KATMANDOU — Des scientifiques et des responsables gouvernementaux se sont lancés dans la tâche ardue de déterminer un chiffre, ou même simplement une fourchette, pour la population de léopards des neiges dans le pays himalayen.

Pour ce faire, ils doivent s’appuyer sur plusieurs études fragmentées réalisées à différentes périodes dans différents paysages à travers le pays.

Cette initiative s'inscrit dans le cadre de l'engagement du Népal envers le programme d'évaluation de la population mondiale de léopards des neiges (PAWS). Le programme a été adopté en 2019 par 12 pays qui abritent des populations de léopards des neiges ( Panthera uncia ) et fait partie du Programme mondial de protection du léopard des neiges et des écosystèmes (GSLEP).

« Les études précédentes sur la population de léopards des neiges au Népal ainsi que dans de nombreux autres pays ont souvent été confrontées à des limites en raison de biais d'échantillonnage, avec des zones plus petites et à forte densité conduisant à des estimations de population gonflées », a déclaré Rinzin Phunjok Lama , un chercheur sur les léopards des neiges qui fait partie du comité gouvernemental nouvellement formé pour mener le recensement.
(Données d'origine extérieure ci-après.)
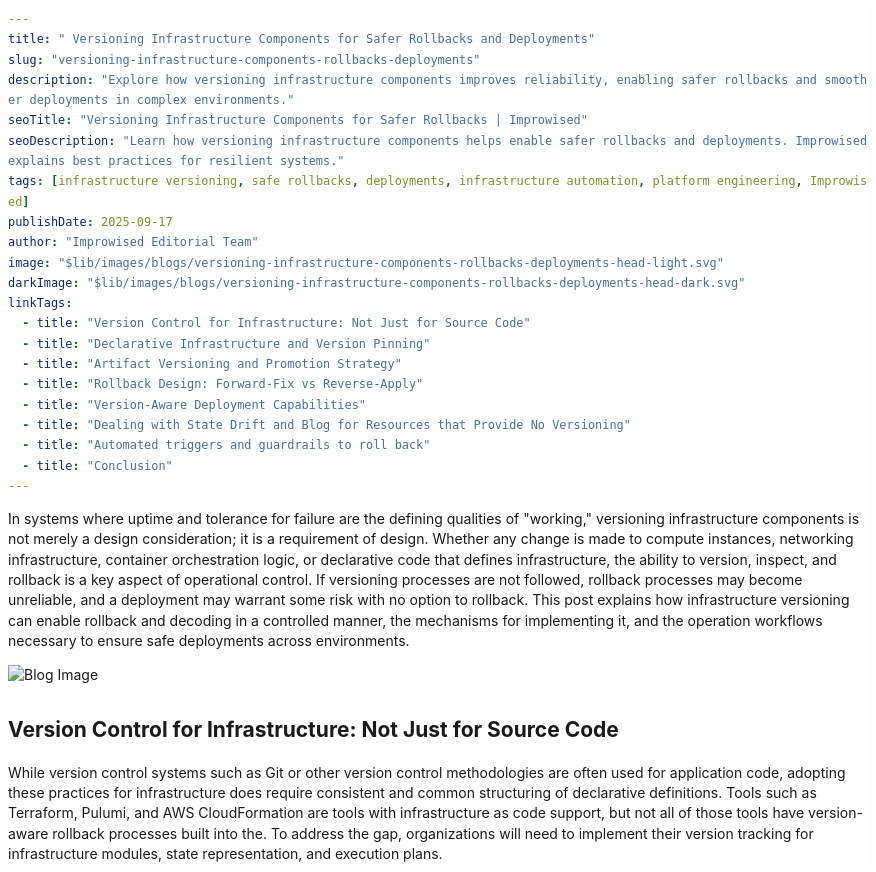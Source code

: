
 ```yaml
---
title: " Versioning Infrastructure Components for Safer Rollbacks and Deployments"
slug: "versioning-infrastructure-components-rollbacks-deployments"
description: "Explore how versioning infrastructure components improves reliability, enabling safer rollbacks and smoother deployments in complex environments."
seoTitle: "Versioning Infrastructure Components for Safer Rollbacks | Improwised"
seoDescription: "Learn how versioning infrastructure components helps enable safer rollbacks and deployments. Improwised explains best practices for resilient systems."
tags: [infrastructure versioning, safe rollbacks, deployments, infrastructure automation, platform engineering, Improwised]
publishDate: 2025-09-17
author: "Improwised Editorial Team" 
image: "$lib/images/blogs/versioning-infrastructure-components-rollbacks-deployments-head-light.svg"
darkImage: "$lib/images/blogs/versioning-infrastructure-components-rollbacks-deployments-head-dark.svg"
linkTags: 
  - title: "Version Control for Infrastructure: Not Just for Source Code" 
  - title: "Declarative Infrastructure and Version Pinning"
  - title: "Artifact Versioning and Promotion Strategy"
  - title: "Rollback Design: Forward-Fix vs Reverse-Apply"
  - title: "Version-Aware Deployment Capabilities"
  - title: "Dealing with State Drift and Blog for Resources that Provide No Versioning"
  - title: "Automated triggers and guardrails to roll back"
  - title: "Conclusion"
---
```


In systems where uptime and tolerance for failure are the defining qualities of "working," versioning infrastructure components is not merely a design consideration; it is a requirement of design. Whether any change is made to compute instances, networking infrastructure, container orchestration logic, or declarative code that defines infrastructure, the ability to version, inspect, and rollback is a key aspect of operational control. If versioning processes are not followed, rollback processes may become unreliable, and a deployment may warrant some risk with no option to rollback. This post explains how infrastructure versioning can enable rollback and decoding in a controlled manner, the mechanisms for implementing it, and the operation workflows necessary to ensure safe deployments across environments.

![Blog Image]($lib/images/blogs/versioning-infrastructure-components-rollbacks-deployments-body.svg)

## Version Control for Infrastructure: Not Just for Source Code

While version control systems such as Git or other version control methodologies are often used for application code, adopting these practices for infrastructure does require consistent and common structuring of declarative definitions. Tools such as Terraform, Pulumi, and AWS CloudFormation are tools with infrastructure as code support, but not all of those tools have version-aware rollback processes built into the. To address the gap, organizations will need to implement their version tracking for infrastructure modules, state representation, and execution plans.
Étant donné que les pays de l’aire de répartition ne s’étaient pas mis d’accord sur une approche standardisée, il est devenu difficile de comparer et d’agréger les données entre les régions avant le déploiement du PAWS.
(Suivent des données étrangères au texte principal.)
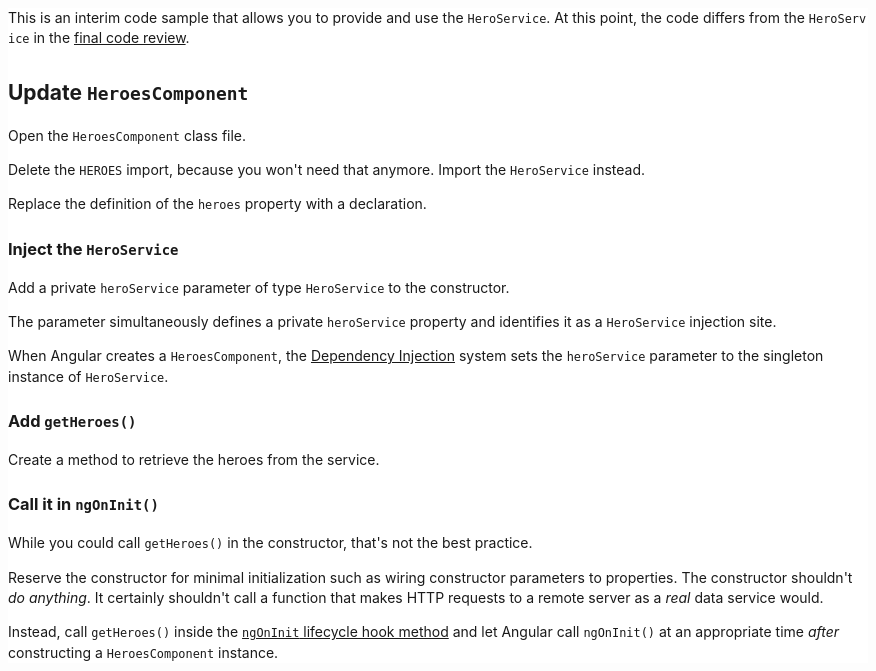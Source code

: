 This is an interim code sample that allows you to provide and use the `HeroService`.
At this point, the code differs from the `HeroService` in the [final code review](#final-code-review).

</div>

## Update `HeroesComponent`

Open the `HeroesComponent` class file.

Delete the `HEROES` import, because you won't need that anymore.
Import the `HeroService` instead.

<code-example header="src/app/heroes/heroes.component.ts (import HeroService)" path="toh-pt4/src/app/heroes/heroes.component.ts" region="hero-service-import"></code-example>

Replace the definition of the `heroes` property with a declaration.

<code-example header="src/app/heroes/heroes.component.ts" path="toh-pt4/src/app/heroes/heroes.component.ts" region="heroes"></code-example>

<a id="inject"></a>

### Inject the `HeroService`

Add a private `heroService` parameter of type `HeroService` to the constructor.

<code-example header="src/app/heroes/heroes.component.ts" path="toh-pt4/src/app/heroes/heroes.component.1.ts" region="ctor"></code-example>

The parameter simultaneously defines a private `heroService` property and identifies it as a `HeroService` injection site.

When Angular creates a `HeroesComponent`, the [Dependency Injection](guide/dependency-injection) system sets the `heroService` parameter to the singleton instance of `HeroService`.

### Add `getHeroes()`

Create a method to retrieve the heroes from the service.

<code-example header="src/app/heroes/heroes.component.ts" path="toh-pt4/src/app/heroes/heroes.component.1.ts" region="getHeroes"></code-example>

<a id="oninit"></a>

### Call it in `ngOnInit()`

While you could call `getHeroes()` in the constructor, that's not the best practice.

Reserve the constructor for minimal initialization such as wiring constructor parameters to properties.
The constructor shouldn't *do anything*.
It certainly shouldn't call a function that makes HTTP requests to a remote server as a *real* data service would.

Instead, call `getHeroes()` inside the [`ngOnInit` lifecycle hook method][AioGuideComponentLifecycleInitializeAComponent] and let Angular call `ngOnInit()` at an appropriate time *after* constructing a `HeroesComponent` instance.


[AioGuideComponentLifecycleInitializeAComponent]: guide/component/component-use-lifecycle-hooks#initialize-a-component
Au Népal, les travaux de télémétrie pionniers menés par le chercheur Rodney Jackson et son équipe à la fin des années 1980 et au début des années 1990 constituent la base des estimations de population dans le pays. Ils ont d'abord estimé la population de léopards des neiges au Népal à environ 150-300 individus en 1979 , puis ont révisé ce nombre à 350-500 individus sur la base d'un modèle informatisé d'adéquation de l'habitat. En 2009, des chercheurs du WWF et du Département des parcs nationaux et de la conservation de la faune sauvage (DNPWC) ont proposé une nouvelle estimation de 301-400 individus basée sur un modèle décrivant la relation entre les taux de rencontre de signes (grattage), le nombre de léopards des neiges évalué par analyse génétique et l'évaluation de l'adéquation de l'habitat dans l'Himalaya népalais.

Un léopard des neiges dans le paysage himalayen. Image de USAID Biodiversity & Forestry via Flickr (CC BY-NC 2.0).

 

Ce chiffre a également été reconnu par le premier Plan d'action du gouvernement pour le léopard des neiges (2005-15) , révisé en 2012. Une estimation de 2013 du GSLEP, cependant, suggérait que le nombre se situerait autour de 300-500

Le nouveau comité d'évaluation de la population, désormais dirigé par l'écologiste principal du DNPWC, Hari Bhadra Acharya, a été créé au milieu de cette année et avait prévu de fournir le chiffre d'ici le Snow Leopard Day, le 23 octobre. Cependant, une série de problèmes liés à la méthodologie de l'estimation ont retardé le processus, a déclaré un membre du comité à Mongabay.

« Nous travaillons sur cette évaluation depuis quelques mois maintenant », a déclaré Kamal Thapa, chercheur sur les léopards des neiges au sein du comité. « Cependant, les choses ont été difficiles car nous devons respecter les directives du PAWS et examiner différentes études employant différentes méthodologies à différentes périodes et dans différents paysages. »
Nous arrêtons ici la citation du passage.